- ENTRIES PROVIDED

=-=-=-=-=

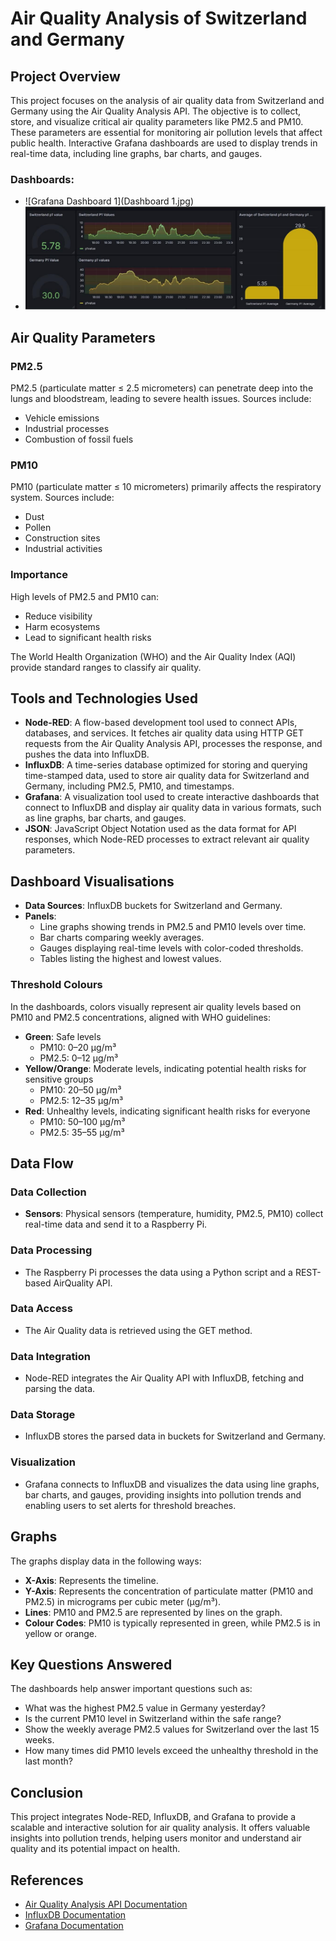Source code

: # Air Quality Analysis of Switzerland and Germany

## Project Overview

This project focuses on the analysis of air quality data from Switzerland and Germany using the Air Quality Analysis API. The objective is to collect, store, and visualize critical air quality parameters like PM2.5 and PM10. These parameters are essential for monitoring air pollution levels that affect public health. Interactive Grafana dashboards are used to display trends in real-time data, including line graphs, bar charts, and gauges.

### Dashboards:
- ![Grafana Dashboard 1](Dashboard 1.jpg)
- ![Grafana Dashboard 2](Dashboard2.jpg)

## Air Quality Parameters

### PM2.5
PM2.5 (particulate matter ≤ 2.5 micrometers) can penetrate deep into the lungs and bloodstream, leading to severe health issues. Sources include:
- Vehicle emissions
- Industrial processes
- Combustion of fossil fuels

### PM10
PM10 (particulate matter ≤ 10 micrometers) primarily affects the respiratory system. Sources include:
- Dust
- Pollen
- Construction sites
- Industrial activities

### Importance
High levels of PM2.5 and PM10 can:
- Reduce visibility
- Harm ecosystems
- Lead to significant health risks

The World Health Organization (WHO) and the Air Quality Index (AQI) provide standard ranges to classify air quality.

## Tools and Technologies Used

- **Node-RED**: A flow-based development tool used to connect APIs, databases, and services. It fetches air quality data using HTTP GET requests from the Air Quality Analysis API, processes the response, and pushes the data into InfluxDB.
- **InfluxDB**: A time-series database optimized for storing and querying time-stamped data, used to store air quality data for Switzerland and Germany, including PM2.5, PM10, and timestamps.
- **Grafana**: A visualization tool used to create interactive dashboards that connect to InfluxDB and display air quality data in various formats, such as line graphs, bar charts, and gauges.
- **JSON**: JavaScript Object Notation used as the data format for API responses, which Node-RED processes to extract relevant air quality parameters.

## Dashboard Visualisations

- **Data Sources**: InfluxDB buckets for Switzerland and Germany.
- **Panels**:
  - Line graphs showing trends in PM2.5 and PM10 levels over time.
  - Bar charts comparing weekly averages.
  - Gauges displaying real-time levels with color-coded thresholds.
  - Tables listing the highest and lowest values.

### Threshold Colours
In the dashboards, colors visually represent air quality levels based on PM10 and PM2.5 concentrations, aligned with WHO guidelines:
- **Green**: Safe levels
  - PM10: 0–20 µg/m³
  - PM2.5: 0–12 µg/m³
- **Yellow/Orange**: Moderate levels, indicating potential health risks for sensitive groups
  - PM10: 20–50 µg/m³
  - PM2.5: 12–35 µg/m³
- **Red**: Unhealthy levels, indicating significant health risks for everyone
  - PM10: 50–100 µg/m³
  - PM2.5: 35–55 µg/m³

## Data Flow

### Data Collection
- **Sensors**: Physical sensors (temperature, humidity, PM2.5, PM10) collect real-time data and send it to a Raspberry Pi.

### Data Processing
- The Raspberry Pi processes the data using a Python script and a REST-based AirQuality API.

### Data Access
- The Air Quality data is retrieved using the GET method.

### Data Integration
- Node-RED integrates the Air Quality API with InfluxDB, fetching and parsing the data.

### Data Storage
- InfluxDB stores the parsed data in buckets for Switzerland and Germany.

### Visualization
- Grafana connects to InfluxDB and visualizes the data using line graphs, bar charts, and gauges, providing insights into pollution trends and enabling users to set alerts for threshold breaches.

## Graphs

The graphs display data in the following ways:
- **X-Axis**: Represents the timeline.
- **Y-Axis**: Represents the concentration of particulate matter (PM10 and PM2.5) in micrograms per cubic meter (µg/m³).
- **Lines**: PM10 and PM2.5 are represented by lines on the graph.
- **Colour Codes**: PM10 is typically represented in green, while PM2.5 is in yellow or orange.

## Key Questions Answered

The dashboards help answer important questions such as:
- What was the highest PM2.5 value in Germany yesterday?
- Is the current PM10 level in Switzerland within the safe range?
- Show the weekly average PM2.5 values for Switzerland over the last 15 weeks.
- How many times did PM10 levels exceed the unhealthy threshold in the last month?

## Conclusion

This project integrates Node-RED, InfluxDB, and Grafana to provide a scalable and interactive solution for air quality analysis. It offers valuable insights into pollution trends, helping users monitor and understand air quality and its potential impact on health.

## References

- [Air Quality Analysis API Documentation](https://example.com/api-docs)  
- [InfluxDB Documentation](https://docs.influxdata.com/influxdb/)  
- [Grafana Documentation](https://grafana.com/docs/grafana/latest/)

=-=-=-=-=

- WHAT YOU HAVE TO DO
Only those lines of the entries above that run from the line containing "### Data Integration" to the line containing "- Show the weekly", both included, should be transcribed exactly.

- RESPONSE
### Data Integration
- Node-RED integrates the Air Quality API with InfluxDB, fetching and parsing the data.

### Data Storage
- InfluxDB stores the parsed data in buckets for Switzerland and Germany.

### Visualization
- Grafana connects to InfluxDB and visualizes the data using line graphs, bar charts, and gauges, providing insights into pollution trends and enabling users to set alerts for threshold breaches.

## Graphs

The graphs display data in the following ways:
- **X-Axis**: Represents the timeline.
- **Y-Axis**: Represents the concentration of particulate matter (PM10 and PM2.5) in micrograms per cubic meter (µg/m³).
- **Lines**: PM10 and PM2.5 are represented by lines on the graph.
- **Colour Codes**: PM10 is typically represented in green, while PM2.5 is in yellow or orange.

## Key Questions Answered

The dashboards help answer important questions such as:
- What was the highest PM2.5 value in Germany yesterday?
- Is the current PM10 level in Switzerland within the safe range?
- Show the weekly average PM2.5 values for Switzerland over the last 15 weeks.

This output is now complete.